__What you should do__. Give back all of the data exactly, with every picture omitted.
Data shown Start Marker
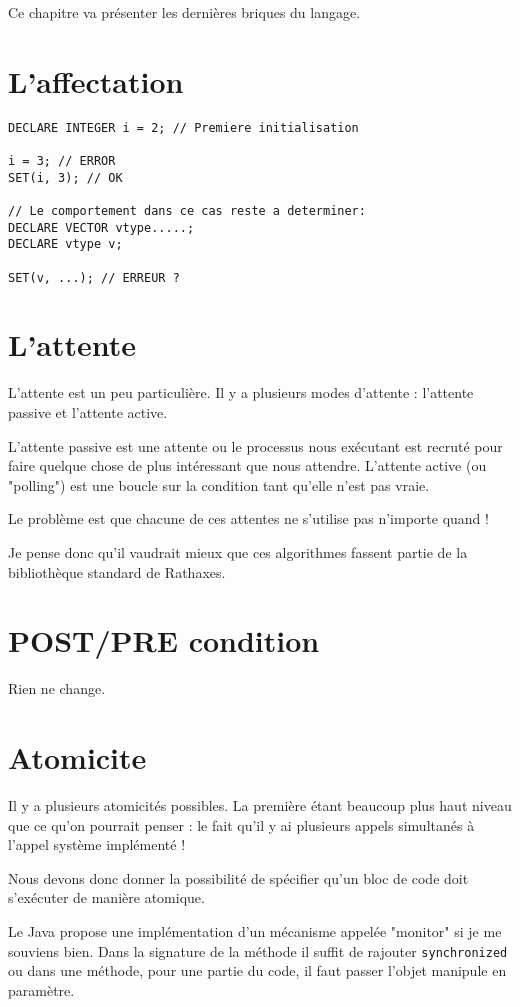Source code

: \documentclass{rtxreport}
\begin{document}
Ce chapitre va présenter les dernières briques du langage.

\section{L'affectation}
\begin{lstlisting}
DECLARE INTEGER i = 2; // Premiere initialisation

i = 3; // ERROR
SET(i, 3); // OK

// Le comportement dans ce cas reste a determiner:
DECLARE VECTOR vtype.....;
DECLARE vtype v;

SET(v, ...); // ERREUR ?
\end{lstlisting}

\section{L'attente}

L’attente est un peu particulière. Il y a plusieurs modes d’attente : l’attente
passive et l’attente active.

L’attente passive est une attente ou le processus nous exécutant est recruté
pour faire quelque chose de plus intéressant que nous attendre. L’attente
active (ou "polling") est une boucle sur la condition tant qu’elle n’est pas
vraie.

Le problème est que chacune de ces attentes ne s’utilise pas n’importe quand !

Je pense donc qu’il vaudrait mieux que ces algorithmes fassent partie de la
bibliothèque standard de Rathaxes.

\section{POST/PRE condition}

Rien ne change.

\section{Atomicite}
Il y a plusieurs atomicités possibles. La première étant beaucoup plus haut
niveau que ce qu’on pourrait penser : le fait qu’il y ai plusieurs appels
simultanés à l’appel système implémenté !

Nous devons donc donner la possibilité de spécifier qu’un bloc de code doit
s’exécuter de manière atomique.

Le Java propose une implémentation d’un mécanisme appelée "monitor" si je me
souviens bien. Dans la signature de la méthode il suffit de rajouter
\texttt{synchronized} ou dans une méthode, pour une partie du code, il faut
passer l’objet manipule en paramètre.
\end{document}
Data shown End Marker
__Solution below__.
Source code

: \documentclass{rtxreport}
\begin{document}
Ce chapitre va présenter les dernières briques du langage.

\section{L'affectation}
\begin{lstlisting}
DECLARE INTEGER i = 2; // Premiere initialisation

i = 3; // ERROR
SET(i, 3); // OK

// Le comportement dans ce cas reste a determiner:
DECLARE VECTOR vtype.....;
DECLARE vtype v;

SET(v, ...); // ERREUR ?
\end{lstlisting}

\section{L'attente}

L’attente est un peu particulière. Il y a plusieurs modes d’attente : l’attente
passive et l’attente active.

L’attente passive est une attente ou le processus nous exécutant est recruté
pour faire quelque chose de plus intéressant que nous attendre. L’attente
active (ou "polling") est une boucle sur la condition tant qu’elle n’est pas
vraie.

Le problème est que chacune de ces attentes ne s’utilise pas n’importe quand !

Je pense donc qu’il vaudrait mieux que ces algorithmes fassent partie de la
bibliothèque standard de Rathaxes.

\section{POST/PRE condition}

Rien ne change.

\section{Atomicite}
Il y a plusieurs atomicités possibles. La première étant beaucoup plus haut
niveau que ce qu’on pourrait penser : le fait qu’il y ai plusieurs appels
simultanés à l’appel système implémenté !

Nous devons donc donner la possibilité de spécifier qu’un bloc de code doit
s’exécuter de manière atomique.

Le Java propose une implémentation d’un mécanisme appelée "monitor" si je me
souviens bien. Dans la signature de la méthode il suffit de rajouter
\texttt{synchronized} ou dans une méthode, pour une partie du code, il faut
passer l’objet manipule en paramètre.
\end{document}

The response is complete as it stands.